Home-Schooled and Can’t Play: Burlington County Student Fights District’s Sports Policy
SHAMONG — More than a dozen players from the local youth football program showed up at the Lenape Regional High School District Board of Education meeting Wednesday night to support a teammate's mission to suit up with the Seneca High School football team.
The Burlington County district prohibits home-schooled students from participating in athletic programs and extracurricular clubs.
Adam Cunard and his family, of Tabernacle, have been pushing the district to change their policy and fall in line with other districts throughout the county and state. The 15-year-old and his brother are educated at home by their mother, and as of next year, the quarterback-linebacker will be without a team. Due to his age and ineligibility at the high school level, he can play this season on the middle school team.
Cunard and his teammates left practice early to attend the board meeting in time for its public comment segment. Cunard, who's been playing football since the age of 5, said he's always been told he was "part of the Seneca family," but now he feels like he's being "excommunicated."
This was not his first time addressing the board on this issue. Noting he was told he didn't have enough "steam" behind his request months ago, Cunard asked his supporters in the crowd to stand. Most of the room was on its feet.
"I just believe that this kid tries so hard to be a football player," teammate Andrew Conway told Townsquare Media. "It's just very frustrating that he can't play."
The board's policy states that students "who are educated elsewhere than at school are not eligible to participate" in events such as field trips, extracurriculars such as band and athletic programs or activities.
"This policy is not intended to be, nor is it discriminatory in any fashion; in fact it 'levels the playing field' by ensuring that all participants in curricular, extracurricular and athletics programs meet the same rigorous requirements and preconditions for eligibility," the statement read.
Superintendent Dr. Carol Birnbohm summarized the statement following comments from Cunard and his mother, Marni. Birnbohm said home-schooled students follow individualized programs that are not under the supervision of the district and district personnel have no means to monitor certain eligibility factors such as a home-schooled student's consistency of class participation, projects, test taking and attendance.
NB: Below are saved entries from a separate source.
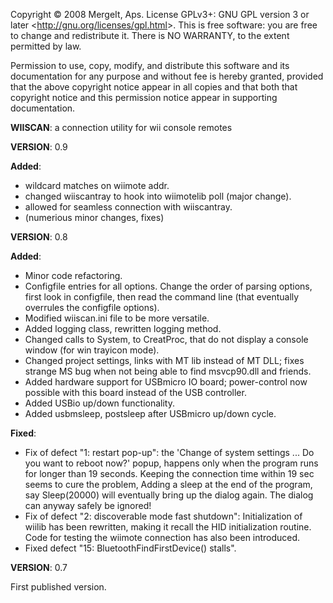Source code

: Copyright © 2008 MergeIt, Aps.
License GPLv3+: GNU GPL version 3 or later <<http://gnu.org/licenses/gpl.html>>.
This is free software: you are free to change and redistribute it.
There is NO WARRANTY, to the extent permitted by law.

Permission to use, copy, modify, and distribute this software
and its documentation for any purpose and without fee is hereby granted, provided that
the above copyright notice appear in all copies and that both that copyright notice
and this permission notice appear in supporting documentation.

**WIISCAN**:
	a connection utility for wii console remotes

**VERSION**:
	0.9
	
**Added**:
	
* wildcard matches on wiimote addr.
* changed wiiscantray to hook into wiimotelib poll (major change).
* allowed for seamless connection with wiiscantray.
* (numerious minor changes, fixes)

**VERSION**:
	0.8
	
**Added**: 

* Minor code refactoring.
* Configfile entries for all options. Change the order of parsing options, first look in configfile, then read the command line (that eventually overrules the configfile options).
* Modified wiiscan.ini file to be more versatile.
* Added logging class, rewritten logging method.
* Changed calls to System, to CreatProc, that do not display a console window (for win trayicon mode).
* Changed project settings, links with MT lib instead of MT DLL; fixes strange MS bug when not being able to find msvcp90.dll and friends.
* Added hardware support for USBmicro IO board; power-control now possible with this board instead of the USB controller.
* Added USBio up/down functionality.
* Added usbmsleep, postsleep after USBmicro up/down cycle.		

**Fixed**:

* Fix of defect "1: restart pop-up":  the 'Change of system settings ... Do you want to reboot now?' popup, happens only when the program runs for longer than 19 seconds. Keeping the connection time within 19 sec seems to cure the problem, Adding a sleep at the end of the program, say Sleep(20000) will eventually bring up the dialog again. The dialog can anyway safely be ignored!
* Fix of defect "2: discoverable mode fast shutdown": Initialization of wiilib has been rewritten, making it recall the HID initialization routine. Code for testing the wiimote connection has also been introduced.
* Fixed defect "15: BluetoothFindFirstDevice() stalls".

**VERSION**:
	0.7

First published version.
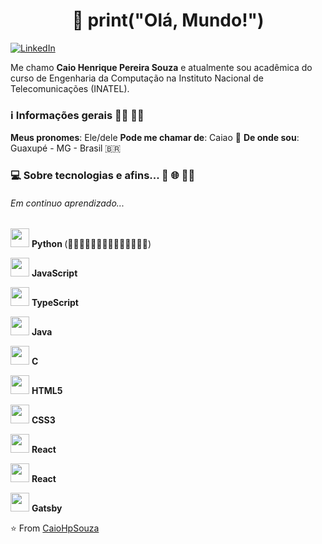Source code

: <h1 align="center">👋 print("Olá, Mundo!") </h1> 

<a href="https://https://www.linkedin.com/in/caiohpsouza/" target="_blank"><img src="https://img.shields.io/badge/LinkedIn-%230077B5.svg?&style=flat-square&logo=linkedin&logoColor=white" alt="LinkedIn"></a>


<p>
    Me chamo <strong>Caio Henrique Pereira Souza</strong> e atualmente sou acadêmica do curso de Engenharia da Computação na Instituto Nacional de Telecomunicações (INATEL).
</p>
<h3>ℹ️ Informações gerais 👩‍💻 🏳️‍🌈</h3>
<strong>Meus pronomes</strong>: Ele/dele 
<strong>Pode me chamar de</strong>: Caiao 🙂
<strong>De onde sou</strong>: Guaxupé - MG - Brasil 🇧🇷

<h3>💻 Sobre tecnologias e afins... 🐍 🌐 👩‍💻</h3>
<h6>Em continuo aprendizado...</h6>
<img height="30" src="https://www.flaticon.com/svg/static/icons/svg/1822/1822899.svg"/> <strong> Python </strong> (💙💙💙💙💙💙💙💙💙💙💙💙💙💙)

<img height="30" src="https://www.flaticon.com/svg/static/icons/svg/919/919828.svg"/> <strong> JavaScript </strong> 

<img height="30" src="https://www.flaticon.com/svg/static/icons/svg/919/919832.svg"/> <strong> TypeScript </strong> 

<img height="30" src="https://www.flaticon.com/svg/static/icons/svg/226/226777.svg"/> <strong> Java </strong> 

<img height="30" src="https://www.flaticon.com/svg/static/icons/svg/2807/2807253.svg"/> <strong> C </strong> 

<img height="30" src="https://www.flaticon.com/svg/static/icons/svg/888/888859.svg"/> <strong> HTML5 </strong> 

<img height="30" src="https://www.flaticon.com/svg/static/icons/svg/888/888847.svg"/> <strong> CSS3 </strong> 

<img height="30" src="https://www.flaticon.com/svg/static/icons/svg/919/919851.svg"/> <strong> React</strong> 

<img height="30" src="https://www.flaticon.com/svg/static/icons/svg/919/919851.svg"/> <strong> React</strong>

<img height="30" src="https://seeklogo.com/images/G/gatsby-logo-1A245AD37F-seeklogo.com.png"/> <strong> Gatsby</strong> 


⭐️ From [CaioHpSouza](https://github.com/CaioHpSouza)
Marni Cunard was pleased the district issued a response, but she said any concerns the district may have are unwarranted, as evidenced by other districts that allow home-schooled students to play sports, drama-free. And the New Jersey State Interscholastic Athletic Association, she said, has a series of rules in place for districts to ensure a "level playing field" for in-school and out-of-school students.
The NJSIAA says home-schooled students can participate in athletics if the local Board of Education approves, and "Homeschooler Guidelines" have been satisfied.
"We feel that as taxpaying residents, we are stakeholders in the district, and even though we have chosen a different path for (my kids') education, that we should at least be able to have equal access to after-school activities," Marni Cunard said.